This course sets out to historicize the conditions under which a specific kind of capitalism emerges at the beginning of the twenty-first century—a regime organized through speculation and new forms of exploitation beyond the industrial workplace, in prison and military industrial complexes, where debt accrues to the Black poor, the jobless, and a growing global precariat. This new moment in the history of capital accumulation is approached in several ways: one, through attention to the critical significance of 1492; two, the rise of Atlantic slavery; and three, the emergence of “racial capitalism” as a system reliant on “transparently violent means (war, land-grabbing, dispossession, neo-colonialism).” The course goes on to show the ways that 1492 and Atlantic slavery remain critical to understanding the present. As the archaeology of contemporary capitalism emerges in the first few weeks of seminar, we will begin to think about some of its cultural logics too: how race and racism operate in tandem with capital; the utility of empires and peripheries; the centrality of gender for private property. How do the legacies of Atlantic slavery inform processes of deindustrialization, mass incarceration, and militarization? What is the relationship of racial capitalism and anti-Black racism?

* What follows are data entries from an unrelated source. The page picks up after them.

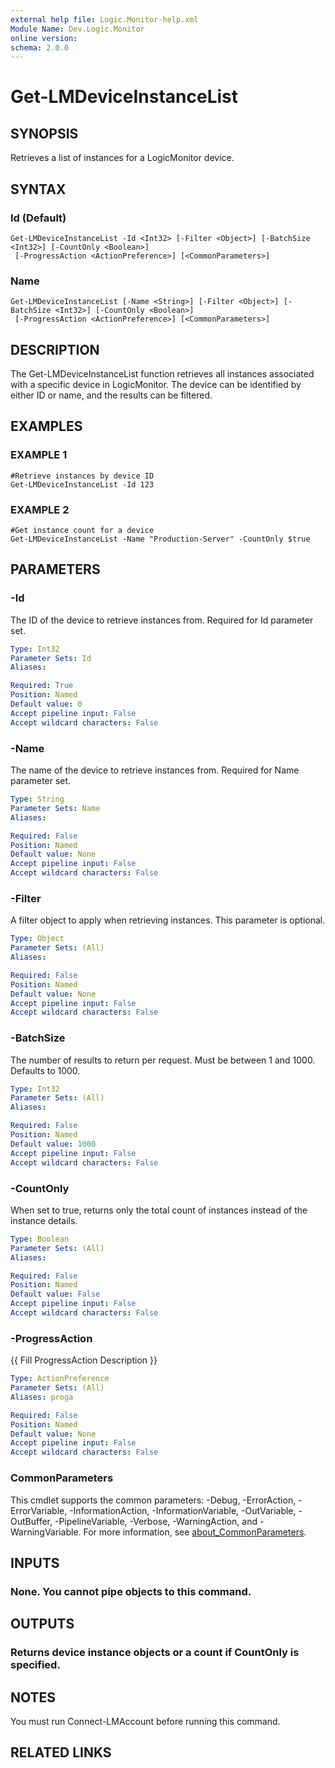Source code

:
 ```yaml
---
external help file: Logic.Monitor-help.xml
Module Name: Dev.Logic.Monitor
online version:
schema: 2.0.0
---
```


# Get-LMDeviceInstanceList

## SYNOPSIS
Retrieves a list of instances for a LogicMonitor device.

## SYNTAX

### Id (Default)
```
Get-LMDeviceInstanceList -Id <Int32> [-Filter <Object>] [-BatchSize <Int32>] [-CountOnly <Boolean>]
 [-ProgressAction <ActionPreference>] [<CommonParameters>]
```

### Name
```
Get-LMDeviceInstanceList [-Name <String>] [-Filter <Object>] [-BatchSize <Int32>] [-CountOnly <Boolean>]
 [-ProgressAction <ActionPreference>] [<CommonParameters>]
```

## DESCRIPTION
The Get-LMDeviceInstanceList function retrieves all instances associated with a specific device in LogicMonitor.
The device can be identified by either ID or name, and the results can be filtered.

## EXAMPLES

### EXAMPLE 1
```
#Retrieve instances by device ID
Get-LMDeviceInstanceList -Id 123
```

### EXAMPLE 2
```
#Get instance count for a device
Get-LMDeviceInstanceList -Name "Production-Server" -CountOnly $true
```

## PARAMETERS

### -Id
The ID of the device to retrieve instances from.
Required for Id parameter set.

```yaml
Type: Int32
Parameter Sets: Id
Aliases:

Required: True
Position: Named
Default value: 0
Accept pipeline input: False
Accept wildcard characters: False
```

### -Name
The name of the device to retrieve instances from.
Required for Name parameter set.

```yaml
Type: String
Parameter Sets: Name
Aliases:

Required: False
Position: Named
Default value: None
Accept pipeline input: False
Accept wildcard characters: False
```

### -Filter
A filter object to apply when retrieving instances.
This parameter is optional.

```yaml
Type: Object
Parameter Sets: (All)
Aliases:

Required: False
Position: Named
Default value: None
Accept pipeline input: False
Accept wildcard characters: False
```

### -BatchSize
The number of results to return per request.
Must be between 1 and 1000.
Defaults to 1000.

```yaml
Type: Int32
Parameter Sets: (All)
Aliases:

Required: False
Position: Named
Default value: 1000
Accept pipeline input: False
Accept wildcard characters: False
```

### -CountOnly
When set to true, returns only the total count of instances instead of the instance details.

```yaml
Type: Boolean
Parameter Sets: (All)
Aliases:

Required: False
Position: Named
Default value: False
Accept pipeline input: False
Accept wildcard characters: False
```

### -ProgressAction
{{ Fill ProgressAction Description }}

```yaml
Type: ActionPreference
Parameter Sets: (All)
Aliases: proga

Required: False
Position: Named
Default value: None
Accept pipeline input: False
Accept wildcard characters: False
```

### CommonParameters
This cmdlet supports the common parameters: -Debug, -ErrorAction, -ErrorVariable, -InformationAction, -InformationVariable, -OutVariable, -OutBuffer, -PipelineVariable, -Verbose, -WarningAction, and -WarningVariable. For more information, see [about_CommonParameters](http://go.microsoft.com/fwlink/?LinkID=113216).

## INPUTS

### None. You cannot pipe objects to this command.
## OUTPUTS

### Returns device instance objects or a count if CountOnly is specified.
## NOTES
You must run Connect-LMAccount before running this command.

## RELATED LINKS
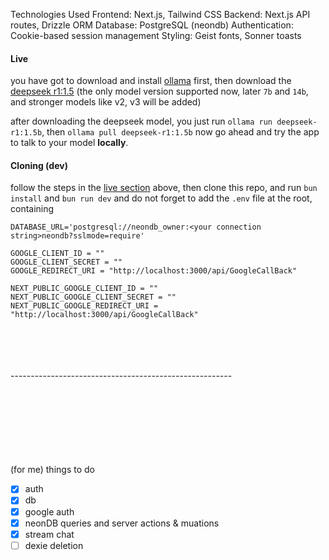 Technologies Used
Frontend: Next.js,  Tailwind CSS
Backend: Next.js API routes, Drizzle ORM
Database: PostgreSQL (neondb)
Authentication: Cookie-based session management
Styling: Geist fonts, Sonner toasts


#### Live
you have got to download and install [ollama](https://ollama.ai/) first, then download the [deepseek r1:1.5](https://ollama.com/library/deepseek-r1:1.5b) (the only model version supported now, later `7b` and `14b`, and stronger models like v2, v3 will be added)

after downloading the deepseek model, you just run
 `ollama run deepseek-r1:1.5b`,
  then 
 `ollama pull deepseek-r1:1.5b`
now go ahead and try the app to talk to your model <b>locally</b>.

#### Cloning (dev)
follow the steps in the [live section](https://github.com/Ebrahim-Ramadan/chatjj?tab=readme-ov-file#live) above, then clone this repo, and run 
`bun install`
 and 
`bun run dev`
and do not forget to add the `.env` file at the root, containing
```
DATABASE_URL='postgresql://neondb_owner:<your connection string>neondb?sslmode=require'

GOOGLE_CLIENT_ID = ""
GOOGLE_CLIENT_SECRET = ""
GOOGLE_REDIRECT_URI = "http://localhost:3000/api/GoogleCallBack"

NEXT_PUBLIC_GOOGLE_CLIENT_ID = ""
NEXT_PUBLIC_GOOGLE_CLIENT_SECRET = ""
NEXT_PUBLIC_GOOGLE_REDIRECT_URI = "http://localhost:3000/api/GoogleCallBack"
```


<br/>
<br/>
<br/>
<br/>
-------------------------------------------------------
<br/>
<br/>
<br/>
<br/>
<br/>
<br/>
<br/>
<br/>

(for me) things to do
- [X] auth
- [X] db
- [X] google auth
- [X] neonDB queries and server actions & muations
- [X] stream chat
- [ ] dexie deletion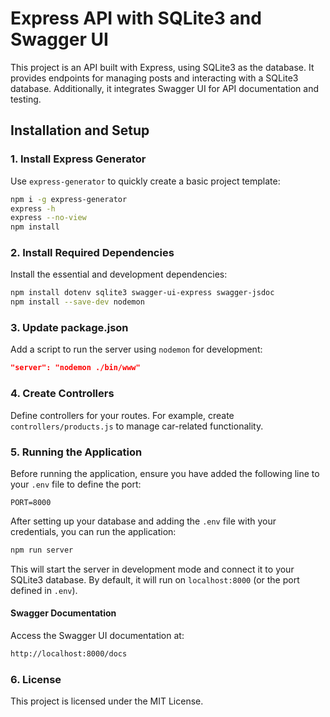 # Express API with SQLite3 and Swagger UI
This project is an API built with Express, using SQLite3 as the database.
It provides endpoints for managing posts and interacting with a SQLite3 database. Additionally, it integrates Swagger UI for API documentation and testing.


## Installation and Setup


### 1. Install Express Generator
Use `express-generator` to quickly create a basic project template:
```bash
npm i -g express-generator
express -h
express --no-view 
npm install
```


### 2. Install Required Dependencies
Install the essential and development dependencies:
```bash
npm install dotenv sqlite3 swagger-ui-express swagger-jsdoc
npm install --save-dev nodemon
```


### 3. Update package.json
Add a script to run the server using `nodemon` for development:
```json
"server": "nodemon ./bin/www"
```


### 4. Create Controllers
Define controllers for your routes. For example, create `controllers/products.js` to manage car-related functionality.


### 5. Running the Application
Before running the application, ensure you have added the following line to your `.env` file to define the port:
```env
PORT=8000
```
After setting up your database and adding the `.env` file with your credentials, you can run the application:
```bash
npm run server
```
This will start the server in development mode and connect it to your SQLite3 database. By default, it will run on `localhost:8000` (or the port defined in `.env`).

#### Swagger Documentation
Access the Swagger UI documentation at:
```bash
http://localhost:8000/docs
```


### 6. License
This project is licensed under the MIT License.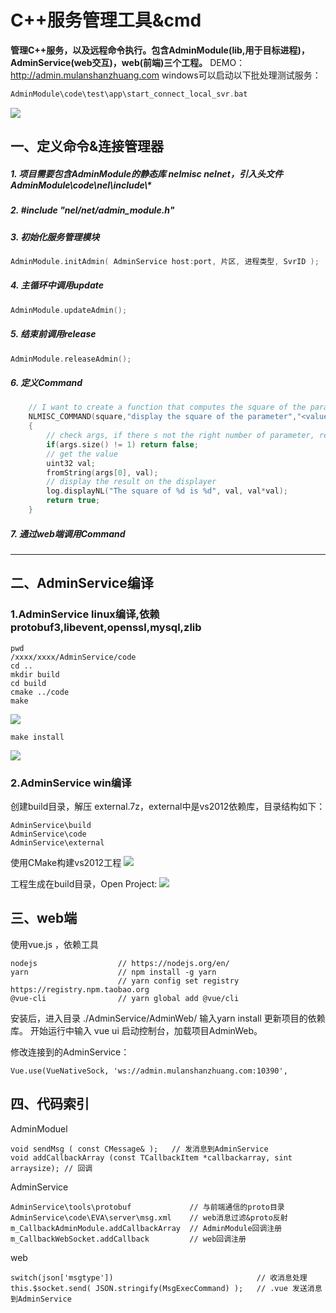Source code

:# C++服务管理工具&cmd

**管理C++服务，以及远程命令执行。包含AdminModule(lib,用于目标进程)，AdminService(web交互)，web(前端)三个工程。**
DEMO： http://admin.mulanshanzhuang.com
windows可以启动以下批处理测试服务：
```cpp
AdminModule\code\test\app\start_connect_local_svr.bat
```
![](http://imgs.mulanshanzhuang.com/admin/admin_web_exec.jpg)


## 一、定义命令&连接管理器

##### 1. 项目需要包含AdminModule的静态库 nelmisc nelnet，引入头文件AdminModule\code\nel\include\\*
##### 2. #include "nel/net/admin_module.h"
##### 3. 初始化服务管理模块
```cpp
AdminModule.initAdmin( AdminService host:port, 片区, 进程类型, SvrID );
```
##### 4. 主循环中调用update
```cpp
AdminModule.updateAdmin();
```
##### 5. 结束前调用release
```cpp
AdminModule.releaseAdmin();
```
##### 6. 定义Command
```cpp
	// I want to create a function that computes the square of the parameter and display the result
	NLMISC_COMMAND(square,"display the square of the parameter","<value>")
	{
		// check args, if there s not the right number of parameter, return bad
		if(args.size() != 1) return false;
		// get the value
		uint32 val;
		fromString(args[0], val);
		// display the result on the displayer
		log.displayNL("The square of %d is %d", val, val*val);
		return true;
	}
```
##### 7. 通过web端调用Command

---
## 二、AdminService编译
### 1.AdminService linux编译,依赖protobuf3,libevent,openssl,mysql,zlib
```shell
pwd
/xxxx/xxxx/AdminService/code
cd ..
mkdir build
cd build
cmake ../code
make
```
![](http://imgs.mulanshanzhuang.com/admin/admin_serv_make.jpg)
```shell
make install
```
![](http://imgs.mulanshanzhuang.com/admin/admin_serv_makeinstall.jpg)

### 2.AdminService win编译
创建build目录，解压 external.7z，external中是vs2012依赖库，目录结构如下：
```
AdminService\build
AdminService\code
AdminService\external
```
使用CMake构建vs2012工程
![](http://imgs.mulanshanzhuang.com/admin/admin_serv_cmake.jpg)

工程生成在build目录，Open Project:
![](http://imgs.mulanshanzhuang.com/admin/admin_serv_vs.jpg)
## 三、web端

使用vue.js ，依赖工具
```
nodejs                  // https://nodejs.org/en/
yarn                    // npm install -g yarn
                        // yarn config set registry https://registry.npm.taobao.org
@vue-cli                // yarn global add @vue/cli
```
安装后，进入目录 ./AdminService/AdminWeb/ 输入yarn install 更新项目的依赖库。
开始运行中输入 vue ui 启动控制台，加载项目AdminWeb。

修改连接到的AdminService：
```
Vue.use(VueNativeSock, 'ws://admin.mulanshanzhuang.com:10390',
```

## 四、代码索引

AdminModuel
```
void sendMsg ( const CMessage& );   // 发消息到AdminService
void addCallbackArray (const TCallbackItem *callbackarray, sint arraysize); // 回调
```

AdminService
```
AdminService\tools\protobuf             // 与前端通信的proto目录
AdminService\code\EVA\server\msg.xml    // web消息过滤&proto反射
m_CallbackAdminModule.addCallbackArray  // AdminModule回调注册
m_CallbackWebSocket.addCallback         // web回调注册
```

web
```
switch(json['msgtype'])                                // 收消息处理
this.$socket.send( JSON.stringify(MsgExecCommand) );   // .vue 发送消息到AdminService
```




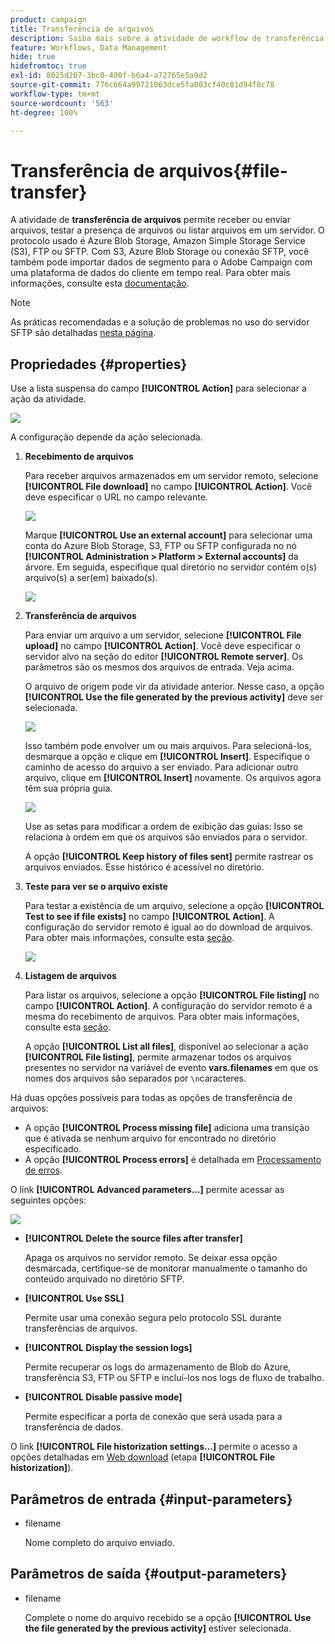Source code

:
 ```yaml
---
product: campaign
title: Transferência de arquivos
description: Saiba mais sobre a atividade de workflow de transferência de arquivos
feature: Workflows, Data Management
hide: true
hidefromtoc: true
exl-id: 8025d207-3bc0-400f-b6a4-a72765e5a9d2
source-git-commit: 776c664a99721063dce5fa003cf40c81d94f8c78
workflow-type: tm+mt
source-wordcount: '563'
ht-degree: 100%

---
```


# Transferência de arquivos{#file-transfer}



A atividade de **transferência de arquivos** permite receber ou enviar arquivos, testar a presença de arquivos ou listar arquivos em um servidor. O protocolo usado é Azure Blob Storage, Amazon Simple Storage Service (S3), FTP ou SFTP.
Com S3, Azure Blob Storage ou conexão SFTP, você também pode importar dados de segmento para o Adobe Campaign com uma plataforma de dados do cliente em tempo real. Para obter mais informações, consulte esta [documentação](https://experienceleague.adobe.com/docs/experience-platform/destinations/catalog/email-marketing/adobe-campaign.html?lang=pt-BR).

>[!NOTE]
>
>As práticas recomendadas e a solução de problemas no uso do servidor SFTP são detalhadas [nesta página](../../platform/using/sftp-server-usage.md).

## Propriedades {#properties}

Use a lista suspensa do campo **[!UICONTROL Action]** para selecionar a ação da atividade.

![](assets/file_transfert_action.png)

A configuração depende da ação selecionada.

1. **Recebimento de arquivos**

   Para receber arquivos armazenados em um servidor remoto, selecione **[!UICONTROL File download]** no campo **[!UICONTROL Action]**. Você deve especificar o URL no campo relevante.

   ![](assets/file_transfert_edit.png)

   Marque **[!UICONTROL Use an external account]** para selecionar uma conta do Azure Blob Storage, S3, FTP ou SFTP configurada no nó **[!UICONTROL Administration > Platform > External accounts]** da árvore. Em seguida, especifique qual diretório no servidor contém o(s) arquivo(s) a ser(em) baixado(s).

   ![](assets/file_transfert_edit_external.png)

1. **Transferência de arquivos**

   Para enviar um arquivo a um servidor, selecione **[!UICONTROL File upload]** no campo **[!UICONTROL Action]**. Você deve especificar o servidor alvo na seção do editor **[!UICONTROL Remote server]**. Os parâmetros são os mesmos dos arquivos de entrada. Veja acima.

   O arquivo de origem pode vir da atividade anterior. Nesse caso, a opção **[!UICONTROL Use the file generated by the previous activity]** deve ser selecionada.

   ![](assets/file_transfert_edit_send.png)

   Isso também pode envolver um ou mais arquivos. Para selecioná-los, desmarque a opção e clique em **[!UICONTROL Insert]**. Especifique o caminho de acesso do arquivo a ser enviado. Para adicionar outro arquivo, clique em **[!UICONTROL Insert]** novamente. Os arquivos agora têm sua própria guia.

   ![](assets/file_transfert_source.png)

   Use as setas para modificar a ordem de exibição das guias: Isso se relaciona à ordem em que os arquivos são enviados para o servidor.

   A opção **[!UICONTROL Keep history of files sent]** permite rastrear os arquivos enviados. Esse histórico é acessível no diretório.

1. **Teste para ver se o arquivo existe**

   Para testar a existência de um arquivo, selecione a opção **[!UICONTROL Test to see if file exists]** no campo **[!UICONTROL Action]**. A configuração do servidor remoto é igual ao do download de arquivos. Para obter mais informações, consulte esta [seção](#properties).

   ![](assets/file_transfert_edit_test.png)

1. **Listagem de arquivos**

   Para listar os arquivos, selecione a opção **[!UICONTROL File listing]** no campo **[!UICONTROL Action]**. A configuração do servidor remoto é a mesma do recebimento de arquivos. Para obter mais informações, consulte esta [seção](#properties).

   A opção **[!UICONTROL List all files]**, disponível ao selecionar a ação **[!UICONTROL File listing]**, permite armazenar todos os arquivos presentes no servidor na variável de evento **vars.filenames** em que os nomes dos arquivos são separados por `\n`caracteres.

Há duas opções possíveis para todas as opções de transferência de arquivos:

* A opção **[!UICONTROL Process missing file]** adiciona uma transição que é ativada se nenhum arquivo for encontrado no diretório especificado.
* A opção **[!UICONTROL Process errors]** é detalhada em [Processamento de erros](monitoring-workflow-execution.md#processing-errors).

O link **[!UICONTROL Advanced parameters...]** permite acessar as seguintes opções:

![](assets/file_transfert_advanced.png)

* **[!UICONTROL Delete the source files after transfer]**

  Apaga os arquivos no servidor remoto. Se deixar essa opção desmarcada, certifique-se de monitorar manualmente o tamanho do conteúdo arquivado no diretório SFTP.

* **[!UICONTROL Use SSL]**

  Permite usar uma conexão segura pelo protocolo SSL durante transferências de arquivos.

* **[!UICONTROL Display the session logs]**

  Permite recuperar os logs do armazenamento de Blob do Azure, transferência S3, FTP ou SFTP e incluí-los nos logs de fluxo de trabalho.

* **[!UICONTROL Disable passive mode]**

  Permite especificar a porta de conexão que será usada para a transferência de dados.

O link **[!UICONTROL File historization settings...]** permite o acesso a opções detalhadas em [Web download](web-download.md) (etapa **[!UICONTROL File historization]**).

## Parâmetros de entrada {#input-parameters}

* filename

  Nome completo do arquivo enviado.

## Parâmetros de saída {#output-parameters}

* filename

  Complete o nome do arquivo recebido se a opção **[!UICONTROL Use the file generated by the previous activity]** estiver selecionada.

And finally, in what ways does the Movement for Black Lives encompass a response to racial capitalism and the afterlives of slavery?

This course will align with the Globalization, Ethics, Welfare and Human Rights specialization track and specifically the relationship between racial capitalism and anti-Black racism as instantiations of the problem of ethics, welfare, and human rights in their relationship to the global expansion of capital.